Leaving out every line that comes before the one containing "- https://github.com/AFNetworking/AFNetworking", output the rest of the records exactly, the final line included.

(Records drawn from a dataset)
____________

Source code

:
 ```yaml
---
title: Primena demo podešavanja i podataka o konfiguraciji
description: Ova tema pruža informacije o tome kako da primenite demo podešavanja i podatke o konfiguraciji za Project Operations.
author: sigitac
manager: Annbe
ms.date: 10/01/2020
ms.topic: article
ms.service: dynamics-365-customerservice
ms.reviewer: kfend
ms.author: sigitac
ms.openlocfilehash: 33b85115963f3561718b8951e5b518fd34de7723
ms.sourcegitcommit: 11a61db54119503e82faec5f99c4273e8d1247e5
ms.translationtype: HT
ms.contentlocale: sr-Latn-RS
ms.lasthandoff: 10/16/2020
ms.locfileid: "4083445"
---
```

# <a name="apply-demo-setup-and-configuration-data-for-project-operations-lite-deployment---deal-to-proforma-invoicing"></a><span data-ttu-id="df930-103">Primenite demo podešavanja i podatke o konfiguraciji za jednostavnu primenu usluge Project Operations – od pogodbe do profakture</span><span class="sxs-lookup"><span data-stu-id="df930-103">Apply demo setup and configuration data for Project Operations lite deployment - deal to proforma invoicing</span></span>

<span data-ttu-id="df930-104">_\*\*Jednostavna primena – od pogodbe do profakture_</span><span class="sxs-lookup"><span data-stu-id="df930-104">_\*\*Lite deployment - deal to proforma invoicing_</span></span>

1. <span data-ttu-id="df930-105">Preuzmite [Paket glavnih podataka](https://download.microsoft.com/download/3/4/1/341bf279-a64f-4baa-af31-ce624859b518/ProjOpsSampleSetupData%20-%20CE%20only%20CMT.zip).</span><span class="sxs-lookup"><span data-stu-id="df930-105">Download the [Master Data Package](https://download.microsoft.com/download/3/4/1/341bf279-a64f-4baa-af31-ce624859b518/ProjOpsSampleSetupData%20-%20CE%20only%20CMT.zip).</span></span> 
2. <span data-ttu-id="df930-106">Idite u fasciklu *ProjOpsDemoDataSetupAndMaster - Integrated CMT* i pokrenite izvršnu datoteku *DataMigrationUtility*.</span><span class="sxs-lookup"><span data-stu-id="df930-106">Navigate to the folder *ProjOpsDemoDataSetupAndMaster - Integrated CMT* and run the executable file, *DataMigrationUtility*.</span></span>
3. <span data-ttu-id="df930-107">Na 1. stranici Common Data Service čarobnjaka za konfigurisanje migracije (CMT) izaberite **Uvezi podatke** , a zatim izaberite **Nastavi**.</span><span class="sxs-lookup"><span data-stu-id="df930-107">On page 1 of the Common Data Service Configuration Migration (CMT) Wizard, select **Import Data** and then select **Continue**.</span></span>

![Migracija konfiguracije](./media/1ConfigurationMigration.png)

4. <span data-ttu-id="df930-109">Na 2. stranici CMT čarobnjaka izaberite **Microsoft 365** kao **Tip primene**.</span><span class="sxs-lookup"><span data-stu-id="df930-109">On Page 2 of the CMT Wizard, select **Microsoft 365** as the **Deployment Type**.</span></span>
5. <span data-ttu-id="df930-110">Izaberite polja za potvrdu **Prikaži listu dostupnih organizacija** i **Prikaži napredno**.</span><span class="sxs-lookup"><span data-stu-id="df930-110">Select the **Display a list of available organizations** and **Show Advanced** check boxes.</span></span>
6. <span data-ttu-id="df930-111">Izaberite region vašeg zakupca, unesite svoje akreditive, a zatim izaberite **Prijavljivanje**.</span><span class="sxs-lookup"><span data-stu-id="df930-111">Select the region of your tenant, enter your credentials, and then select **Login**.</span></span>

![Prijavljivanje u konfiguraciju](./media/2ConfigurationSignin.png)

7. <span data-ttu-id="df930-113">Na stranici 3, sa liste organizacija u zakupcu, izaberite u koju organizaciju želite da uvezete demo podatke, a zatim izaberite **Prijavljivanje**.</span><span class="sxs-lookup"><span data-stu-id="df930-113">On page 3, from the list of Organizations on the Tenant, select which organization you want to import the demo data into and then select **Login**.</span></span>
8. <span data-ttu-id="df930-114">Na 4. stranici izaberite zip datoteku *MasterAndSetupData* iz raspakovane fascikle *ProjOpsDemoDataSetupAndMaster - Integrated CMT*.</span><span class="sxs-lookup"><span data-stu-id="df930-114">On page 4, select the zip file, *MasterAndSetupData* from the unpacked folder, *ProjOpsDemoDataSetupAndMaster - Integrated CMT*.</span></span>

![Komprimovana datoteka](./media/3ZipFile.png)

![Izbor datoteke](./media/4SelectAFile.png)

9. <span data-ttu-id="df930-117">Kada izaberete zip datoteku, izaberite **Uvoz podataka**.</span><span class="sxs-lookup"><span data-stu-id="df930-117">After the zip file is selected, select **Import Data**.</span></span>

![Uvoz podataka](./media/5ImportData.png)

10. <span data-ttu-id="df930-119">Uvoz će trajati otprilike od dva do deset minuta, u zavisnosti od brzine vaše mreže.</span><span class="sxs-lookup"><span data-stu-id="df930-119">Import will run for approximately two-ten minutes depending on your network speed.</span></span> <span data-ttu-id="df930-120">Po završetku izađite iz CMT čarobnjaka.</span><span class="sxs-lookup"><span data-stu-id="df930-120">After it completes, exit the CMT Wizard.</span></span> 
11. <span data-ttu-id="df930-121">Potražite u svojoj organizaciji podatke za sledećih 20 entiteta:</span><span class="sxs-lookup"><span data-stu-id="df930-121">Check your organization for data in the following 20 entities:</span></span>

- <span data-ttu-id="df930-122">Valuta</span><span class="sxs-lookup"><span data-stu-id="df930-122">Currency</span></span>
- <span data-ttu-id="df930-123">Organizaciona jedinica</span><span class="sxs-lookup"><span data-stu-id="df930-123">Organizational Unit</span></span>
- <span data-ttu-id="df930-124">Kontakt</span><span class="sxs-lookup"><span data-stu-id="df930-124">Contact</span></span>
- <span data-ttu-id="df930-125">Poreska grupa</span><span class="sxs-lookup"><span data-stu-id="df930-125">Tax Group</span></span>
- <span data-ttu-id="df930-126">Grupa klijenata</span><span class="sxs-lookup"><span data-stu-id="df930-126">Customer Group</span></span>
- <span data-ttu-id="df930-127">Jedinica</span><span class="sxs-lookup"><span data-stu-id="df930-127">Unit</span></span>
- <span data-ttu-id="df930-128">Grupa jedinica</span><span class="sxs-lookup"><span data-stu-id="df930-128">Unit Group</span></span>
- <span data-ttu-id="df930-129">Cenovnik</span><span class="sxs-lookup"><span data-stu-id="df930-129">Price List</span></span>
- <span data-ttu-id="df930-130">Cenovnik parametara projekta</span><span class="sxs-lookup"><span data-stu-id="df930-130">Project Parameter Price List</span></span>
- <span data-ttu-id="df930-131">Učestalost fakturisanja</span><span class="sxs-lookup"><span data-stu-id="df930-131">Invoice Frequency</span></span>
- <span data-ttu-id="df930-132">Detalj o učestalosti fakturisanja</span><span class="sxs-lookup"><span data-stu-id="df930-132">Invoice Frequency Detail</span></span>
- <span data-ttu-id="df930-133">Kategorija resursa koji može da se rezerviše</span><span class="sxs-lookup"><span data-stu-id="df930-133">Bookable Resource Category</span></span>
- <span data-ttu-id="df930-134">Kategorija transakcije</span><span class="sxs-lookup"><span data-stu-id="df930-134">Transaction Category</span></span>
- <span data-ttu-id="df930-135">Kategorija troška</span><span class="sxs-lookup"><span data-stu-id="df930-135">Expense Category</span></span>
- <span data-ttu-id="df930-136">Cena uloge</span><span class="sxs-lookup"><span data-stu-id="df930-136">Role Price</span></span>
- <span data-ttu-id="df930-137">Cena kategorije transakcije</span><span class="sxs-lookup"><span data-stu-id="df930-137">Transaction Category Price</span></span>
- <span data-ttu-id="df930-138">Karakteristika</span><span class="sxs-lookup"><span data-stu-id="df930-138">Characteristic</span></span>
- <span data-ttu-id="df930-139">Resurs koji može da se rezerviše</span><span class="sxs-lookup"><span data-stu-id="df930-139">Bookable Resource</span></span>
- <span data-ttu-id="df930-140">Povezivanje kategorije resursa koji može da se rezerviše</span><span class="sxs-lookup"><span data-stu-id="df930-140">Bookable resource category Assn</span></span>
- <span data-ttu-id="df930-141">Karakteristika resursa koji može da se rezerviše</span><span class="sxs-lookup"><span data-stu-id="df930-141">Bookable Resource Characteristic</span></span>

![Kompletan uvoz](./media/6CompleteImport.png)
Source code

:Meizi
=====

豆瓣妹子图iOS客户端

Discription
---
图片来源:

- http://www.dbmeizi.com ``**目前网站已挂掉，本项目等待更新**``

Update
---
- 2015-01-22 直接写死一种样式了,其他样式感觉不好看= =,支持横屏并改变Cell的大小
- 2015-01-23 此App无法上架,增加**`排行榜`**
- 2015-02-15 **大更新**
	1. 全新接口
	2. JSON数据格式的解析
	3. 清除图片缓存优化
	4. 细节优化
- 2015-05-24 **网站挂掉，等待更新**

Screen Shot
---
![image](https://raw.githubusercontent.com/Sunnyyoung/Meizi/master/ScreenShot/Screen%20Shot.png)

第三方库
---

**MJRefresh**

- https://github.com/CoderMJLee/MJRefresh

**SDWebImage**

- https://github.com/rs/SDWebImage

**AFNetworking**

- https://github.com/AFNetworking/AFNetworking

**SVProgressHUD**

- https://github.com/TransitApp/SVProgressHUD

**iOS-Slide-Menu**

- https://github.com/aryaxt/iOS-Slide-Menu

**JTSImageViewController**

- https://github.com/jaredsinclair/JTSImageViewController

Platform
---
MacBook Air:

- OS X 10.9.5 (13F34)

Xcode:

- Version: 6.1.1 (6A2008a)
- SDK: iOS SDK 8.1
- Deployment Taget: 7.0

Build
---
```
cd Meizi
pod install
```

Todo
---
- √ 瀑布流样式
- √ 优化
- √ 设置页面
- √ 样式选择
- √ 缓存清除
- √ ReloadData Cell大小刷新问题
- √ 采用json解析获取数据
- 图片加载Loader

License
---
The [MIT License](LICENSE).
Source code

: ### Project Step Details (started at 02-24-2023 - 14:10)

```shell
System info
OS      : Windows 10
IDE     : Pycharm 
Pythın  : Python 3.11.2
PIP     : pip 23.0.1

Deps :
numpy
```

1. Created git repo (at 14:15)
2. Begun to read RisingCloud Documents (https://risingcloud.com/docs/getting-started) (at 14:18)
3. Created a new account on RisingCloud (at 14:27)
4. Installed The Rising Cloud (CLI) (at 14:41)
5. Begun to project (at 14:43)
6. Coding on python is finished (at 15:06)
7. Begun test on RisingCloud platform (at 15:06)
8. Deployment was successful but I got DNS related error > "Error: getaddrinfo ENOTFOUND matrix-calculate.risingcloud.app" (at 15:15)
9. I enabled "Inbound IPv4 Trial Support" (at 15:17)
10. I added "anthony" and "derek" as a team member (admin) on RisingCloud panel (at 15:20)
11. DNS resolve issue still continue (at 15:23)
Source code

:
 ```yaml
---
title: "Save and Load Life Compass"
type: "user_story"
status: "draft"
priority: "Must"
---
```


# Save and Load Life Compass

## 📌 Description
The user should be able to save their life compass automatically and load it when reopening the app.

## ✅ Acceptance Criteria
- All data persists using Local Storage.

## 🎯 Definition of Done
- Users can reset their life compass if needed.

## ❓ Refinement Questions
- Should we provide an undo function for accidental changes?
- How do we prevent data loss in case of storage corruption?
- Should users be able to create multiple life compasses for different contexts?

____________

Result of the task =
- https://github.com/AFNetworking/AFNetworking

**SVProgressHUD**

- https://github.com/TransitApp/SVProgressHUD

**iOS-Slide-Menu**

- https://github.com/aryaxt/iOS-Slide-Menu

**JTSImageViewController**

- https://github.com/jaredsinclair/JTSImageViewController

Platform
---
MacBook Air:

- OS X 10.9.5 (13F34)

Xcode:

- Version: 6.1.1 (6A2008a)
- SDK: iOS SDK 8.1
- Deployment Taget: 7.0

Build
---
```
cd Meizi
pod install
```

Todo
---
- √ 瀑布流样式
- √ 优化
- √ 设置页面
- √ 样式选择
- √ 缓存清除
- √ ReloadData Cell大小刷新问题
- √ 采用json解析获取数据
- 图片加载Loader

License
---
The [MIT License](LICENSE).
Source code

: ### Project Step Details (started at 02-24-2023 - 14:10)

```shell
System info
OS      : Windows 10
IDE     : Pycharm 
Pythın  : Python 3.11.2
PIP     : pip 23.0.1

Deps :
numpy
```

1. Created git repo (at 14:15)
2. Begun to read RisingCloud Documents (https://risingcloud.com/docs/getting-started) (at 14:18)
3. Created a new account on RisingCloud (at 14:27)
4. Installed The Rising Cloud (CLI) (at 14:41)
5. Begun to project (at 14:43)
6. Coding on python is finished (at 15:06)
7. Begun test on RisingCloud platform (at 15:06)
8. Deployment was successful but I got DNS related error > "Error: getaddrinfo ENOTFOUND matrix-calculate.risingcloud.app" (at 15:15)
9. I enabled "Inbound IPv4 Trial Support" (at 15:17)
10. I added "anthony" and "derek" as a team member (admin) on RisingCloud panel (at 15:20)
11. DNS resolve issue still continue (at 15:23)
Source code

:
 ```yaml
---
title: "Save and Load Life Compass"
type: "user_story"
status: "draft"
priority: "Must"
---
```


# Save and Load Life Compass

## 📌 Description
The user should be able to save their life compass automatically and load it when reopening the app.

## ✅ Acceptance Criteria
- All data persists using Local Storage.

## 🎯 Definition of Done
- Users can reset their life compass if needed.

## ❓ Refinement Questions
- Should we provide an undo function for accidental changes?
- How do we prevent data loss in case of storage corruption?
- Should users be able to create multiple life compasses for different contexts?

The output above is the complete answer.